A new approach to classification

Achieve extraordinary flexibility with a new classification network

Written by Esben Korre

At JLI, we have created numerous AI-powered vision systems for complex inspection tasks. Leveraging artificial intelligence helps us automate the detection and classification of defects that would otherwise be very difficult to do with the needed degree of accuracy.

However, we continuously try to push the boundaries of what we can achieve with machine vision, and lately we have spend a significant amount of time in our lab working on how to add another layer to the solution.

Flexible adjustment of grades

Because, even though a well-trained classification network can deliver high accuracy, it also has some limitations.

Say you are inspecting the surface of lacquered boards, and the vision system detects a defect and classifies it as a scratch. Then that’s that. Often that may be enough, but some manufacturing companies might want to look at the severity of the scratch as well. Is the scratch so bad that the item must be scrapped or could it maybe be packed as 2nd grade?

Adjusting the tolerance is particularly relevant for industries where the components used in production may vary in quality. The production of for example lacquered wood surfaces can vary slightly over time, depending on the season, wood quality, quality of the lacquer, etc.

In those cases, you could end up getting a disproportionate amount of scrap at times if you work with a fixed tolerance.

Training on images annotated with “severity”

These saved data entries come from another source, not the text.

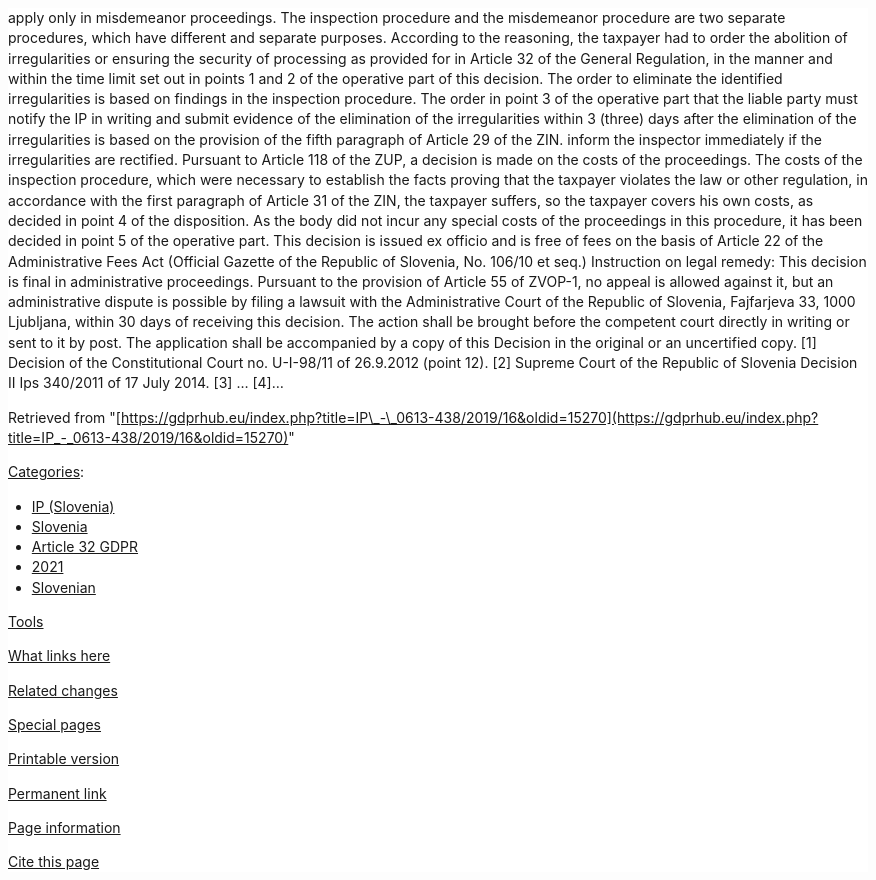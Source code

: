 apply only in misdemeanor proceedings. The inspection procedure and the misdemeanor procedure are two separate procedures, which have different and separate purposes. According to the reasoning, the taxpayer had to order the abolition of irregularities or ensuring the security of processing as provided for in Article 32 of the General Regulation, in the manner and within the time limit set out in points 1 and 2 of the operative part of this decision. The order to eliminate the identified irregularities is based on findings in the inspection procedure. The order in point 3 of the operative part that the liable party must notify the IP in writing and submit evidence of the elimination of the irregularities within 3 (three) days after the elimination of the irregularities is based on the provision of the fifth paragraph of Article 29 of the ZIN. inform the inspector immediately if the irregularities are rectified. Pursuant to Article 118 of the ZUP, a decision is made on the costs of the proceedings. The costs of the inspection procedure, which were necessary to establish the facts proving that the taxpayer violates the law or other regulation, in accordance with the first paragraph of Article 31 of the ZIN, the taxpayer suffers, so the taxpayer covers his own costs, as decided in point 4 of the disposition. As the body did not incur any special costs of the proceedings in this procedure, it has been decided in point 5 of the operative part. This decision is issued ex officio and is free of fees on the basis of Article 22 of the Administrative Fees Act (Official Gazette of the Republic of Slovenia, No. 106/10 et seq.) Instruction on legal remedy: This decision is final in administrative proceedings. Pursuant to the provision of Article 55 of ZVOP-1, no appeal is allowed against it, but an administrative dispute is possible by filing a lawsuit with the Administrative Court of the Republic of Slovenia, Fajfarjeva 33, 1000 Ljubljana, within 30 days of receiving this decision. The action shall be brought before the competent court directly in writing or sent to it by post. The application shall be accompanied by a copy of this Decision in the original or an uncertified copy. \[1\] Decision of the Constitutional Court no. U-I-98/11 of 26.9.2012 (point 12). \[2\] Supreme Court of the Republic of Slovenia Decision II Ips 340/2011 of 17 July 2014. \[3\] … \[4\]… 

Retrieved from "[https://gdprhub.eu/index.php?title=IP\_-\_0613-438/2019/16&oldid=15270](https://gdprhub.eu/index.php?title=IP_-_0613-438/2019/16&oldid=15270)"

[Categories](/index.php?title=Special:Categories "Special:Categories"):

*   [IP (Slovenia)](/index.php?title=Category:IP_\(Slovenia\) "Category:IP (Slovenia)")
*   [Slovenia](/index.php?title=Category:Slovenia "Category:Slovenia")
*   [Article 32 GDPR](/index.php?title=Category:Article_32_GDPR "Category:Article 32 GDPR")
*   [2021](/index.php?title=Category:2021 "Category:2021")
*   [Slovenian](/index.php?title=Category:Slovenian "Category:Slovenian")

[Tools](#)

[What links here](/index.php?title=Special:WhatLinksHere/IP_-_0613-438/2019/16 "A list of all wiki pages that link here [j]")

[Related changes](/index.php?title=Special:RecentChangesLinked/IP_-_0613-438/2019/16 "Recent changes in pages linked from this page [k]")

[Special pages](/index.php?title=Special:SpecialPages "A list of all special pages [q]")

[Printable version](javascript:print\(\); "Printable version of this page [p]")

[Permanent link](/index.php?title=IP_-_0613-438/2019/16&oldid=15270 "Permanent link to this revision of this page")

[Page information](/index.php?title=IP_-_0613-438/2019/16&action=info "More information about this page")

[Cite this page](/index.php?title=Special:CiteThisPage&page=IP_-_0613-438%2F2019%2F16&id=15270&wpFormIdentifier=titleform "Information on how to cite this page")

This is why we are working on developing a more flexible classification network. We do this by training the neural network with images that are annotated with not only the type of defect but also a percentage of how severe a given defect is rated. So a small mark might get a value of 70%, for example, while a pressed corner would be 100 percent.

In this way, the network not only learns to recognize the difference between error types but also to grade the individual errors. As an operator, you can use this to adjust the system's tolerance. For example, to avoid too much scrap, you can increase the tolerance so you accept marginally worse-graded objects for a period of time to avoid excessive waste. Those could then be sorted and packed as 2nd grade.

And in the same way, you can easily increase the tolerance again.

Increased workload upfront

Training a neural network in this way currently demands a larger workload for annotating and a different type of network, but the benefit is substantial: a classification network with unprecedented flexibility.

The ability to easily adjust the accepted grades will also eliminate the many iterations of the network that would otherwise be necessary to retrain a network when something changes in production.

So even though a flexible classification network requires more resources upfront, in many cases you will be looking at a quick ROI.